## Exercise aim
Some entries follow. Reproduce exactly the lines starting at the one with "## Tema y Letra" and stopping after the one with "## Estilo Musical".

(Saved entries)
*** Begin section ***

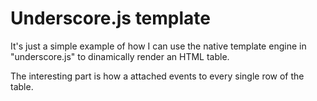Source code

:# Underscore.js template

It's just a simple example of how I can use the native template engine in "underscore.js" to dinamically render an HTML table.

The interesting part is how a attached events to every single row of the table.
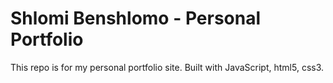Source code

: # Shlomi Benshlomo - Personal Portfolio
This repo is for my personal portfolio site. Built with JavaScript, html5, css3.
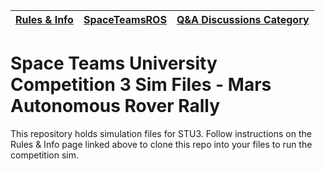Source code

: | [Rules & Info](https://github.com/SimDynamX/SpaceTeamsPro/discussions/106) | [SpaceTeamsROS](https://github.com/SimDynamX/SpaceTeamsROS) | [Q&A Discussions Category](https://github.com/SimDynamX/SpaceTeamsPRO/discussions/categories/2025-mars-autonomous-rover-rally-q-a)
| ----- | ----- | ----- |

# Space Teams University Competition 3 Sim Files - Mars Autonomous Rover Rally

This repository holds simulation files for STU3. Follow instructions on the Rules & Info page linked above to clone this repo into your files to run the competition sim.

*** End section ***
*** Begin section ***

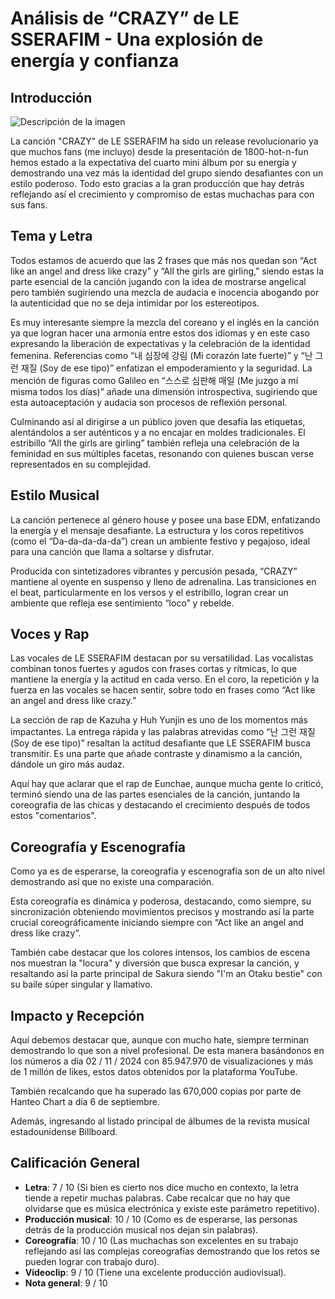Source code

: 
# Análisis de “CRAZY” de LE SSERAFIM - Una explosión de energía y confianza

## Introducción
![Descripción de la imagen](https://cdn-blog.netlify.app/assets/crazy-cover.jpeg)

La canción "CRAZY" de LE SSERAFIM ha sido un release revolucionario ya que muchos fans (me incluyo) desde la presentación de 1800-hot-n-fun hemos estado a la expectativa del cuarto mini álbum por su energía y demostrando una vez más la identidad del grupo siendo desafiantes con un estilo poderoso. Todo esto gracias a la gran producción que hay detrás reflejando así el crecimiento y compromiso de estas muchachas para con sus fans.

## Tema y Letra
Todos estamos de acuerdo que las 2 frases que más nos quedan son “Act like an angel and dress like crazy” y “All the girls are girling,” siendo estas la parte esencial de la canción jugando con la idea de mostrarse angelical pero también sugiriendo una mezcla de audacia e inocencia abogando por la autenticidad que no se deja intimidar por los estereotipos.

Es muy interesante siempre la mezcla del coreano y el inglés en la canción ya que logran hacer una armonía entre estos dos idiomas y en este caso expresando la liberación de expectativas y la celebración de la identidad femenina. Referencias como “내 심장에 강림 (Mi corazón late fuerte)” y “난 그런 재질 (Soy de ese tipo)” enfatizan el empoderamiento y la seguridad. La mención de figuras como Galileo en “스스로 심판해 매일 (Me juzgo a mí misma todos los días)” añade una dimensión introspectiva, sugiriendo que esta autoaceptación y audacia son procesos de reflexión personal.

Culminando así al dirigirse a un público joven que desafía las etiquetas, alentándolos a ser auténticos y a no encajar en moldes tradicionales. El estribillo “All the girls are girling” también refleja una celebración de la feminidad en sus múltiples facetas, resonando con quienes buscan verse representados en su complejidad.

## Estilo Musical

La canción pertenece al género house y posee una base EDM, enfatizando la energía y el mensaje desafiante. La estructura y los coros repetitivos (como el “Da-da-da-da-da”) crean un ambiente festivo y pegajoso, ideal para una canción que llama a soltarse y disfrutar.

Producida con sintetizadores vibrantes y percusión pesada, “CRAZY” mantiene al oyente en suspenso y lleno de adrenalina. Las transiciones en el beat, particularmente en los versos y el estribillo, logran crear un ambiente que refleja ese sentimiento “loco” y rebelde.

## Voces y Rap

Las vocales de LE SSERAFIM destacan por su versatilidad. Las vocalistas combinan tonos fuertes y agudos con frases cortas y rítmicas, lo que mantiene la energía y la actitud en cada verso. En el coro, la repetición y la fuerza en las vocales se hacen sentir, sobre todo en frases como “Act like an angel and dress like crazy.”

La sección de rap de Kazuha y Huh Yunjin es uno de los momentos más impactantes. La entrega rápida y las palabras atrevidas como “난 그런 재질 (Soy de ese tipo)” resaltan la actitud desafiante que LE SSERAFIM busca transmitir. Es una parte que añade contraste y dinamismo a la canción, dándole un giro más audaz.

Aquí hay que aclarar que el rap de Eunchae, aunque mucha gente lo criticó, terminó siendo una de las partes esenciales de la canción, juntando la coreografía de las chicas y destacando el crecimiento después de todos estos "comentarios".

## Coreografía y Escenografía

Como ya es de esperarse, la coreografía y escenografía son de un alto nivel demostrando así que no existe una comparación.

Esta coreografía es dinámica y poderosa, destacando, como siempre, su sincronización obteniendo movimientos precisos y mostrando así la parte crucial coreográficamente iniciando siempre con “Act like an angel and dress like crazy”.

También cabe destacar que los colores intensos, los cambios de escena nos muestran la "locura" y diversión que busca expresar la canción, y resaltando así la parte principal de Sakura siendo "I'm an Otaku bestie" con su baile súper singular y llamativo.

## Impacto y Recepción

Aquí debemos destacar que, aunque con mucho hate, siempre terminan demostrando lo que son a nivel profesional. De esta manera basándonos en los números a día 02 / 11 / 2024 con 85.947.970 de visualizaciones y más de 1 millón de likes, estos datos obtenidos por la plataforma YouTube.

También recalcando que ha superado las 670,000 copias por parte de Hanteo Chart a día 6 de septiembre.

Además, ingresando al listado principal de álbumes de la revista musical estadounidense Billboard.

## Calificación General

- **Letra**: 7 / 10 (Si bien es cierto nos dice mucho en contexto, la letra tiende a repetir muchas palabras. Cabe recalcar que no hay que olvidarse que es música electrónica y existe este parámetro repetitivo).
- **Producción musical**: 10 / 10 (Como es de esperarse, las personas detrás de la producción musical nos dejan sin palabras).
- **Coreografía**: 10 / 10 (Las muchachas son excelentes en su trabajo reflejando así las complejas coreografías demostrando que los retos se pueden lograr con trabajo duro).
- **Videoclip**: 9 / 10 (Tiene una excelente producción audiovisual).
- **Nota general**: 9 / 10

*** End section ***
*** Begin section ***

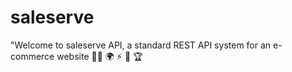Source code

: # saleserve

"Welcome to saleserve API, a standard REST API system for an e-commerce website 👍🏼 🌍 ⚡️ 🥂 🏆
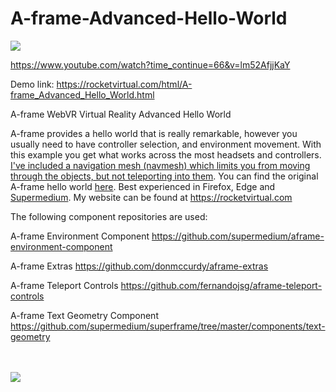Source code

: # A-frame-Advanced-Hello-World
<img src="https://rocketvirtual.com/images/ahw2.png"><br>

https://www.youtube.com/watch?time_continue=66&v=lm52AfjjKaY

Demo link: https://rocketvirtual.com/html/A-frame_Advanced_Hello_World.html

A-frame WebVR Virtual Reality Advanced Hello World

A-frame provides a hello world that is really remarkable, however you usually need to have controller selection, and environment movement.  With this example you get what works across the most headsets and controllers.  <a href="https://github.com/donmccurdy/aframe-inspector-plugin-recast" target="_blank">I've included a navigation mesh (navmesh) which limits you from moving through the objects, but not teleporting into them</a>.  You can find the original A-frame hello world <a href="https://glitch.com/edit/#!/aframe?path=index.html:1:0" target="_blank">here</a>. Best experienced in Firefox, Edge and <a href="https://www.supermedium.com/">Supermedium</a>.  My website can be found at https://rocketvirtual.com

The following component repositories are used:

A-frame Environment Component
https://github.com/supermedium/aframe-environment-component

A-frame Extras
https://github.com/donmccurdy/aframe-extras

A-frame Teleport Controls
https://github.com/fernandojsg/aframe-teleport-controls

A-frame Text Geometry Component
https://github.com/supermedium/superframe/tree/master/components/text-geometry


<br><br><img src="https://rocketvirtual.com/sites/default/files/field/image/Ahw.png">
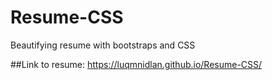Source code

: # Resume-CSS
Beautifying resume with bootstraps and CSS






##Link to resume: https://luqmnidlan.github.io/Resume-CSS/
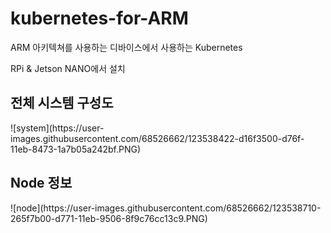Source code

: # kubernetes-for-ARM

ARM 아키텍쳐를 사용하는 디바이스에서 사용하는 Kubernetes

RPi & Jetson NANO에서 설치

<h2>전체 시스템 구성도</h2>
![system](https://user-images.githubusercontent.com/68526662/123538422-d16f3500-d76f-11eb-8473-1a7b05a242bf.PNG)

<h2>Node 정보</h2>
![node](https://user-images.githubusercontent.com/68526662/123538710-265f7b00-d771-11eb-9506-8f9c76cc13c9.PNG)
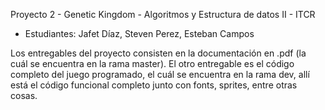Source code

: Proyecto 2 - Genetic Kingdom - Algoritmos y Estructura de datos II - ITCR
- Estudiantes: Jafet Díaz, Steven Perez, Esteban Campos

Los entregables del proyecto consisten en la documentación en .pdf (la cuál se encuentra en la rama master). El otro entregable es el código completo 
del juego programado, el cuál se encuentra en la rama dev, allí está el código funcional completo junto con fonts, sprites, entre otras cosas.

*** End section ***

## Output of the exercise
## Tema y Letra
Todos estamos de acuerdo que las 2 frases que más nos quedan son “Act like an angel and dress like crazy” y “All the girls are girling,” siendo estas la parte esencial de la canción jugando con la idea de mostrarse angelical pero también sugiriendo una mezcla de audacia e inocencia abogando por la autenticidad que no se deja intimidar por los estereotipos.

Es muy interesante siempre la mezcla del coreano y el inglés en la canción ya que logran hacer una armonía entre estos dos idiomas y en este caso expresando la liberación de expectativas y la celebración de la identidad femenina. Referencias como “내 심장에 강림 (Mi corazón late fuerte)” y “난 그런 재질 (Soy de ese tipo)” enfatizan el empoderamiento y la seguridad. La mención de figuras como Galileo en “스스로 심판해 매일 (Me juzgo a mí misma todos los días)” añade una dimensión introspectiva, sugiriendo que esta autoaceptación y audacia son procesos de reflexión personal.

Culminando así al dirigirse a un público joven que desafía las etiquetas, alentándolos a ser auténticos y a no encajar en moldes tradicionales. El estribillo “All the girls are girling” también refleja una celebración de la feminidad en sus múltiples facetas, resonando con quienes buscan verse representados en su complejidad.

## Estilo Musical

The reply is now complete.